The definition of “sonder” is the realization that everyone around you has as complex and unique experience as your own. The estimated total number of people that have ever lived is around 107.6 billion. Each of those people has had a completely unique experience that is the culmination of the successes, failures, tragedies, miracles, and love of the generation before.

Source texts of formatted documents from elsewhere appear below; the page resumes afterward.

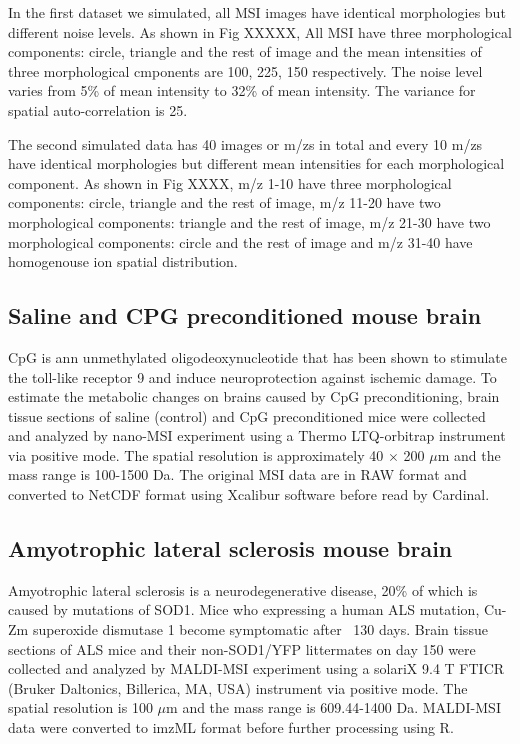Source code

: \documentclass{bioinfo}
\begin{document}
In the first dataset we simulated, all MSI images have identical morphologies but different noise levels. As shown in Fig XXXXX, All MSI have three morphological components: circle, triangle and the rest of image and the mean intensities of three morphological cmponents are 100, 225, 150 respectively. The noise level varies from 5\% of mean intensity to 32\% of mean intensity. The variance for spatial auto-correlation is 25.



The second simulated data has 40 images or m/zs in total and every 10 m/zs have identical morphologies but different mean intensities for each morphological component. As shown in Fig XXXX, m/z 1-10 have three morphological components: circle, triangle and the rest of image, m/z 11-20 have two morphological components: triangle and the rest of image, m/z 21-30 have two morphological components: circle and the rest of image and m/z 31-40  have homogenouse ion spatial distribution.

\subsection{Saline and CPG preconditioned mouse brain}
CpG is ann unmethylated oligodeoxynucleotide that has been shown to stimulate the toll-like receptor 9 and induce neuroprotection against ischemic damage. To estimate the metabolic changes on brains caused by CpG preconditioning, brain tissue sections of saline (control) and CpG preconditioned mice were collected and analyzed by nano-MSI experiment using a Thermo LTQ-orbitrap instrument via positive mode. The spatial resolution is approximately 40 $\times$ 200 $\mu$m and the mass range is 100-1500 Da. The original MSI data are in RAW format and converted to NetCDF format using Xcalibur software before read by Cardinal.
\subsection{Amyotrophic lateral sclerosis mouse brain}
Amyotrophic lateral sclerosis is a neurodegenerative disease, 20\% of which is caused by mutations of SOD1. Mice who expressing a human ALS mutation, Cu-Zm superoxide dismutase 1 become symptomatic after ~130 days. Brain tissue sections of ALS mice and their non-SOD1/YFP littermates on day 150 were collected and analyzed by MALDI-MSI experiment using a solariX 9.4 T FTICR
(Bruker Daltonics, Billerica, MA, USA) instrument via positive mode. The spatial resolution is 100 $\mu$m and the mass range is 609.44-1400 Da. MALDI-MSI data were converted to imzML format before further processing using R.
\end{document}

All of your ancestors experience exists, tucked away, in tightly wound helixes of DNA in each and every cell in your body.
In the series “Sonder” I frame human experiences from the past with the silhouettes of chromosomes. These moments and people in the pattern of chromosomes each have a unique experience. You can only ever get a glimpse of what is underneath the paint leaving it impossible for the viewer to fully understand what’s happening in the image. This is meant to mimic our inability to entirely understand another person life.
Baleigh Kuhar is a mixed media artist living and working in Memphis, TN. She received her BFA in Painting and Drawing from Memphis College of Art in 2018. As a child and up to adulthood she was constantly sick. As a woman her illness was often disregarded due to sexism from medical professionals. Later it was discovered that her illness was the result of Eosinophilic Esophagitis and Asthma. This error in Kuhar’s genes can be traced through the generations of women on her mother’s side to her great grandmother Sonja. Upon investigation Kuhar discovered that Sonja had endured a genocide known as The Ukrainian Famine, or Holodomor. This harsh famine caused her great grandmother’s body to not have to proper nutrients to prevent accidents in cell DNA copying. Generations later that accident in her genes has remained and become a part of my life. Her work explores how history affects her life now and what her identity is in connection to the events that made her.
Kuhar has been in shows such as “What Remains” at Emily Carr University in Vancouver, Canada, “12 x 12 Exhibition” in Lawrence, Kansas and the “Bellwether’s Exhibition” at the West Tennessee Regional Art Center in Jackson, Tennessee, “Past Present, and PINK” at Cutler Crane Gallery in Memphis, TN, and was on a discussion panel titled
“Embodiment in Collage: Mind, Body and Re-membering Trauma of Past Generations” with artist Sarah Castillo at Kolaj Fest in New Orleans, Louisiana.